Google Groups no longer supports new Usenet posts or subscriptions. Historical content remains viewable.
Dismiss

Difference of * and + in regular expression

0 views
Skip to first unread message

Peng Yu

unread,
Jun 21, 2008, 10:04:04 PM6/21/08
to
Hi,

If I used the uncommented if-statement, I would get no match. If I
used the commend if statement otherwise, I would have the following
string as the output. I'm wondering why the regular expression with *
does not match anything?

namespace a { namespace b { namespace c {

Thanks,
Peng

$string="a namespace a { namespace b { namespace c { ";

#if ($string =~ /\s*((namespace\s+\w(\w|\d)*\s*\{\s*)+)/) {
if ($string =~ /\s*((namespace\s+\w(\w|\d)*\s*\{\s*)*)/) {
print "$1\$\n";
}

Gunnar Hjalmarsson

unread,
Jun 21, 2008, 10:39:09 PM6/21/08
to
Peng Yu wrote:
> If I used the uncommented if-statement, I would get no match.

Not true. $1 is defined, so the regex does match.
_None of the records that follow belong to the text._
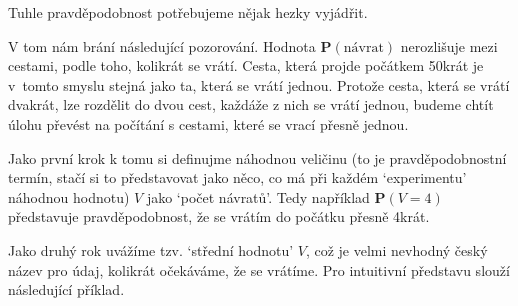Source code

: \documentclass[a4paper,11pt]{article}
\theoremstyle{remark}
\renewcommand{\P}{\mathbf{P}}
\begin{document}
Tuhle pravděpodobnost potřebujeme nějak hezky vyjádřit.

V tom nám brání následující pozorování. Hodnota $\P(\text{návrat})$ nerozlišuje
mezi cestami, podle toho, kolikrát se vrátí. Cesta, která projde počátkem 50krát
je v~tomto smyslu stejná jako ta, která se vrátí jednou. Protože cesta, která se
vrátí dvakrát, lze rozdělit do dvou cest, každáže z nich se vrátí jednou, budeme
chtít úlohu převést na počítání s cestami, které se vrací přesně jednou.

Jako první krok k tomu si definujme náhodnou veličinu (to je pravděpodobnostní
termín, stačí si to představovat jako něco, co má při každém `experimentu'
náhodnou hodnotu) $V$ jako `počet návratů'. Tedy například $\P(V=4)$ představuje
pravděpodobnost, že se vrátím do počátku přesně 4krát.

Jako druhý rok uvážíme tzv. `střední hodnotu' $V$, což je velmi nevhodný český
název pro údaj, kolikrát očekáváme, že se vrátíme. Pro intuitivní představu
slouží následující příklad.
\end{document}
> $string="a namespace a { namespace b { namespace c { ";
>
> #if ($string =~ /\s*((namespace\s+\w(\w|\d)*\s*\{\s*)+)/) {
> if ($string =~ /\s*((namespace\s+\w(\w|\d)*\s*\{\s*)*)/) {
> print "$1\$\n";
> }

With the * quantifier, the regex seems to behave non-greedy, though.

--
Gunnar Hjalmarsson
Email: http://www.gunnar.cc/cgi-bin/contact.pl

John W. Krahn

unread,
Jun 21, 2008, 10:40:07 PM6/21/08
to
Peng Yu wrote:
> Hi,
>
> If I used the uncommented if-statement, I would get no match. If I
> used the commend if statement otherwise, I would have the following
> string as the output. I'm wondering why the regular expression with *
> does not match anything?

It does match, it just doesn't match what you expected it to match.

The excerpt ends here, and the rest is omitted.